Com o poder econômico, o narcotráfico e as milícias elegendo mais deputados é
preciso coragem de estabelecer o debate e somar forças para enfrentar os reais
inimigos e empurrar o governo para ir adiante, para que não se intimide diante
dessa estrutura”, disse.

Representando a Superintendência
de Prevenção à Violência da Secretaria de Segurança Pública, André Francisco de
Campos elogiou a atuação da comissão e a pressão popular, “graças a elas hoje a
gente começa ver uma luz no fim do túnel e ver as políticas públicas mudarem de
cara”.

Segundo André, por conta da
pressão popular, hoje tem uma mulher preta, a tenente-coronel Denice Santiago,
pautando a violência contra a mulher na SSP, a comunidade LGBT tem espaço nas
discussões sobre como o policiamento deve atuar com o segmento e com os outros
grupos em situação de vulnerabilidade e as câmaras corporais já estão se
tornando uma realidade “É graças a pressão popular que hoje está em fase de
acabamento um plano de redução da letalidade policial imposto pelo Conselho
Nacional de Justiça, que vai gerar uma série de medidas e impactar a atuação
policial com instrumento de menor potencial ofensivo, com elementos de gestão,
acompanhamento de estatísticas, capacitação de servidores, em todos os cursos
onde há disciplina de relações raciais e de gêneros”, acrescentou.

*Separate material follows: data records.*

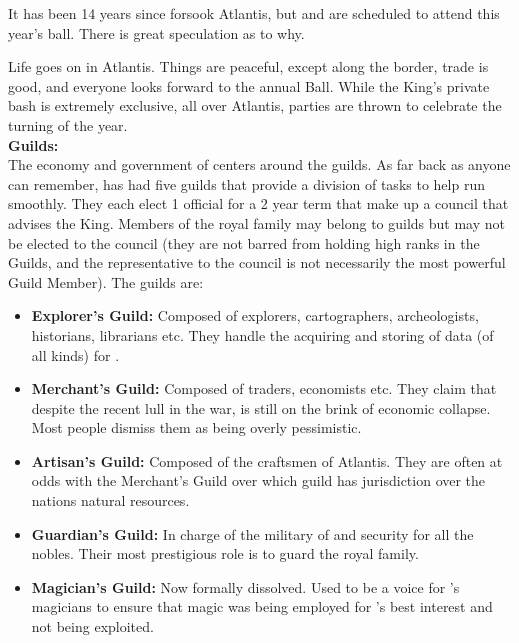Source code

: \documentclass[blue]{NeptuneBall}
\begin{document}
It has been 14 years since \cAriel{\MYname{}} forsook Atlantis, but \cAriel{\they{}} and \cAriel{\their{}} \cEric{\spouse{}} are scheduled to attend this year's ball. There is great speculation as to why.

Life goes on in Atlantis. Things are peaceful, except along the border, trade is good, and everyone looks forward to the annual \cExExKing{} Ball. While the King's private bash is extremely exclusive, all over Atlantis, parties are thrown to celebrate the turning of the year.\\

{\bf Guilds:}\\
The economy and government of \pAtlantis{} centers around the guilds. As far back as anyone can remember, \pAtlantis{} has had five guilds that provide a division of tasks to help \pAtlantis{} run smoothly. They each elect 1 official for a 2 year term that make up a council that advises the King.  Members of the royal family may belong to guilds but may not be elected to the council (they are not barred from holding high ranks in the Guilds, and the representative to the council is not necessarily the most powerful Guild Member). The guilds are:
\begin{itemize}
  \item {\bf Explorer's Guild:} Composed of explorers, cartographers, archeologists, historians, librarians etc. They handle the acquiring and storing of data (of all kinds) for \pAtlantis{}.
  \item{\bf Merchant's Guild:} Composed of traders, economists etc. They claim that despite the recent lull in the war, \pAtlantis{} is  still on the brink of economic collapse. Most people dismiss them as being overly pessimistic.
  \item {\bf Artisan's Guild:} Composed of the craftsmen of Atlantis. They are often at odds with the Merchant's Guild over which guild has jurisdiction over the nations natural resources.
  \item {\bf Guardian's Guild:} In charge of the military of \pAtlantis{} and security for all the nobles. Their most prestigious role is to guard the royal family.
  \item {\bf Magician's Guild:}  Now formally dissolved. Used to be a voice for \pAtlatis{}'s magicians to ensure that magic was being employed for \pAtlantis{}'s best interest and not being exploited.
\end{itemize}
\end{document}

O material levantado no debate –
o registro feito pela TV ALBA e o relatório – será encaminhado à Secretaria de
Segurança Pública.

Compuseram a mesa – comandada
pelo presidente da comissão, Pablo Roberto (PSDB) e pelo proponente Hilton
Coelho – a deputada Olívia Santana (PC do B); o professor Samuel Vida ?
professor da Ufba e representante do Movimento Negro; o professor e representante
do Mocambo, Hamilton Assis; o major PM André Francisco de Campos, da
Superintendência de Prevenção à Violência (SPREV/SSP); o representante do
Iniciativa Negra, Dudu Ribeiro; a representante do Incomode, Nadjane Santos;
Leandro Vilas Verde, da Cipó Comunicação Interativa; Maria Isabel Couto,
diretora de Dados e Transparência; Alexandro Reis, chefe de gabinete da
Secretaria de Promoção da Igualdade Racial do Estado da Bahia (Sepromi); o
delegado Ricardo Amorim, assessor técnico do Departamento de Proteção à Mulher
e Pessoas Vulneráveis da Delegacia de Polícia Militar e Civil (MCV/PCBA);
Namíbia Yakini Mota de Oliveira, da Superintendência de Prevenção à Violência
(SPREV/SSP); o major da PM Sílvio Conceição do Rosário, do Departamento de
Promoção Social (DPS-PMBA); Ana Emanuela Cordeiro Rossi Meira, do Comitê de
Prevenção de Homicídios Contra Crianças e Adolescentes de Salvador, do
Ministério Público Estadual. (Agencia Alba).